Human Spiritual Quest: "Everything Will Be Alright: Tomorrow or Someday"

The search for identity and meaning in life by modern humans is a topic recently addressed by many artists. The group exhibition "Everything Will Be Alright: Tomorrow or Someday" at YAY Gallery features works by Rasim Babayev, Elshan Baba, Orkhan Huseynov, Terlan Gorchu, Aida Mahmudova, Qafar Rzayev, Zamir Suleymanov, and CHINGIZ. This exhibition explores various aspects of truth and identity through the contemporary lens. Curated by Zahra Mammadova, the exhibition focuses on how art influences individuals.

"This exhibition compels the audience to consider art’s determination and power to cause change, facing them with the notion that 'art is both a mirror and a means.' Eight artists, working in various media and with different experiences, come together in this exhibition, each presenting a unique perspective on the overlapping and interconnected truths of this power."

The first artwork that greets viewers gives an impression of what to expect throughout the exhibition. It begins with a question, engaging the audience immediately.

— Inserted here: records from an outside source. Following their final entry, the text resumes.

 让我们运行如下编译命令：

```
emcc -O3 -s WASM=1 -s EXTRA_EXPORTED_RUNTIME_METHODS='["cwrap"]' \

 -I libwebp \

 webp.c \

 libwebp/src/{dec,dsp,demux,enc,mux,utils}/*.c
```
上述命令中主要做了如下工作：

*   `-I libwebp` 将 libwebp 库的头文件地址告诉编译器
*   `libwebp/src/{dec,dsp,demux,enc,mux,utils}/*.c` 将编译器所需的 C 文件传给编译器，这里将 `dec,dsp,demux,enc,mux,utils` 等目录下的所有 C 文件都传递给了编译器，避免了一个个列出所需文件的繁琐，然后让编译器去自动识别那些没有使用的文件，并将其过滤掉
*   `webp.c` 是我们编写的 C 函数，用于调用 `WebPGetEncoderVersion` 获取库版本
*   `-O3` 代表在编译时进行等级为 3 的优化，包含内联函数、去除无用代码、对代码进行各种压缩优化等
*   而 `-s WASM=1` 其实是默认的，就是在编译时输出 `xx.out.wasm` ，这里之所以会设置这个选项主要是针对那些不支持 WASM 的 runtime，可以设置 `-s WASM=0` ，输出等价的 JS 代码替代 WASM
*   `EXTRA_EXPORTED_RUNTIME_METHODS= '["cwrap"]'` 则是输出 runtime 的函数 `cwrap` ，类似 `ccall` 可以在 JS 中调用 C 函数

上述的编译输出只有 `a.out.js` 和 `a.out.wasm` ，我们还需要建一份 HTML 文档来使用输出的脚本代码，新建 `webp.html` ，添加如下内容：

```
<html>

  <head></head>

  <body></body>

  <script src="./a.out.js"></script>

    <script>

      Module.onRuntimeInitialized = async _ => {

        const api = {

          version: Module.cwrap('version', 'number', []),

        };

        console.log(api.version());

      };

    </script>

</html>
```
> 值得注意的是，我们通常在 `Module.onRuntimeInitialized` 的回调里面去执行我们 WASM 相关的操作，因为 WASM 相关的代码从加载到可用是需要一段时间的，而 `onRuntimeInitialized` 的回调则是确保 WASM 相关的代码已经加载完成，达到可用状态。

The sense of loneliness and solitude is presented in a way that resonates with local viewers. For example, Terlan Gorchu’s piece "Solitude," presented on a wool carpet, conveys a message contrary to what we might have learned. The artist breathes new life into the traditional understanding of a carpet as merely a collection of patterns. "There are numerous examples in Azerbaijani folk literature and music that speak to human emotions. Carpet art, however, has predominantly addressed religious, secular, and more abstract themes for centuries. The artist believes that intimate, emotional feelings are almost absent in our carpets."

Aida Mahmudova's work from the series "Liminality," created using mixed media, invites viewers to reflect on the concept of space. The artist states, "We exist within space, we live together in parallel, and space exists within us." This work suggests that space reflects both the internal and external worlds of a person.

The artist examines the significance of personal and public spaces from a human perspective. Personal spaces are places where individuals can express themselves and feel comfortable. Public spaces are where interactions and collective experiences occur.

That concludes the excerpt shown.